何故そこに立っているのか自分でも分からなかった。するとその間に声をかけられた。
「よぉ、大将。久しぶりだな」
勝田が後ろから声をかけてきた。
そこで俺は我に帰る。
そして勝田に向き直る。手にはスマホを持っていた。誰かに連絡でもしたのだろうか。
そう考えていると、生田も顔を出した。
「来たぞ、木下」
俺は深く息を吐く。
「見てたか?」
「おぅ、バッチリだぜ大将」
「その……ごめん」
勝田と生田はそう答えた。
「今日見た事は忘れろよ。その方が良いからな」
俺は最初にそう言う。
「いや、もう無理だ。十分、俺も待っただろ?そろそろ助けさせてくれ」
重みのある声で喋る勝田。
「それでもっ!……関わらない方が良い。」
「はぁー、変なとこで頑固だよなぁ大将は。丁寧だったのが急に変わりやがる。」
「うるせぇ、なんでも良いだろ。
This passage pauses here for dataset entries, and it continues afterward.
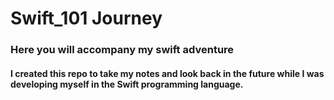 # Swift_101 Journey

### Here you will accompany my swift adventure

#### I created this repo to take my notes and look back in the future while I was developing myself in the Swift programming language.
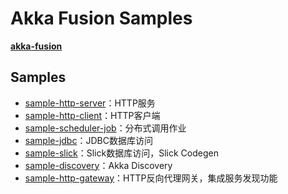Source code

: # Akka Fusion Samples

[**akka-fusion**](https://github.com/ihongka/akka-fusion)

## Samples

- [sample-http-server](sample-http-server)：HTTP服务
- [sample-http-client](sample-http-client)：HTTP客户端
- [sample-scheduler-job](sample-scheduler-job)：分布式调用作业
- [sample-jdbc](sample-jdbc)：JDBC数据库访问
- [sample-slick](sample-slick)：Slick数据库访问，Slick Codegen
- [sample-discovery](sample-discovery)：Akka Discovery
- [sample-http-gateway](sample-http-gateway)：HTTP反向代理网关，集成服务发现功能

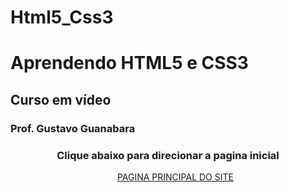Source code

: # Html5_Css3
<head>

<h1>Aprendendo HTML5 e CSS3</h1>
<h2>Curso em vídeo</2>
<h3>Prof. Gustavo Guanabara</h3>
</head>

<body>

<header>
  
  <h3>Clique abaixo para direcionar a pagina inicial</h3>
	<ul>
		<a href="curso-html5-pacote01/projeto-glass-html5/index.html">PAGINA PRINCIPAL DO SITE</a>
	</ul>
  
  </body>
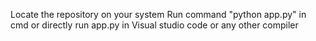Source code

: Locate the repository on your system
Run command "python app.py" in cmd
or directly run app.py in Visual studio code or any other compiler
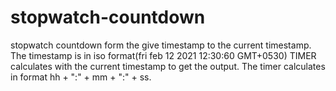 # stopwatch-countdown
stopwatch countdown form the give timestamp to the current timestamp. The timestamp is in iso format(fri feb 12 2021 12:30:60 GMT+0530) TIMER calculates with the current timestamp to get the output. The timer calculates in format hh + ":" + mm + ":" + ss.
お前らには関係ねぇよ。」
「関係あるよ!」
大声を出したのは生田だった。
あっけに取られて俺は黙り込む。
「だってさぁ、木下。お前は気づいてないのかよ。お前の顔、すごい辛そうなんだよ。」
生田はそう苦しそうに言った。
「(は?俺が?辛そう?訳わかんねぇ。そんなはずがねぇ。)」
「まぁそういう事だ。そろそろ中に入れてくれや。」
「いや、だから——」
「貸し1。仕方ねぇがここで使うか。もっとマシな事に使いたかったんだが」
「ここで使うかよ……」
こうなると勝田は本当に動かない。『俺は義を重んじる男だ』とかいつも言っている。勝田の口癖だ。何故こんなに守ろうとするのか俺にはわからないが、中学からの付き合いで知っている俺は中に入れる事にした。
そこである事を思った。生田を家に入れる必要なくね?
「生田はどうする?」
俺は問いかける。
「は?入るに決まってんじゃん」
「なんで入れなきゃならん」
「は?なんでだよ!これは一緒に家に入れる流れだろ!」
「いや流れって言われても…」
「……」
「……」
少し沈黙。
「じゃあ、また明日な〜」
と言って俺はドアを閉めようとする。
「待てっ!今思い出した。ほら、お前が疑われた時!助けてやったろ!あれ!貸し1!」
ブツ切りの文章で必死に訴える生田。
「(そういえば助けられた気がする。くそぅ。)」
仕方なく生田を家に入れた。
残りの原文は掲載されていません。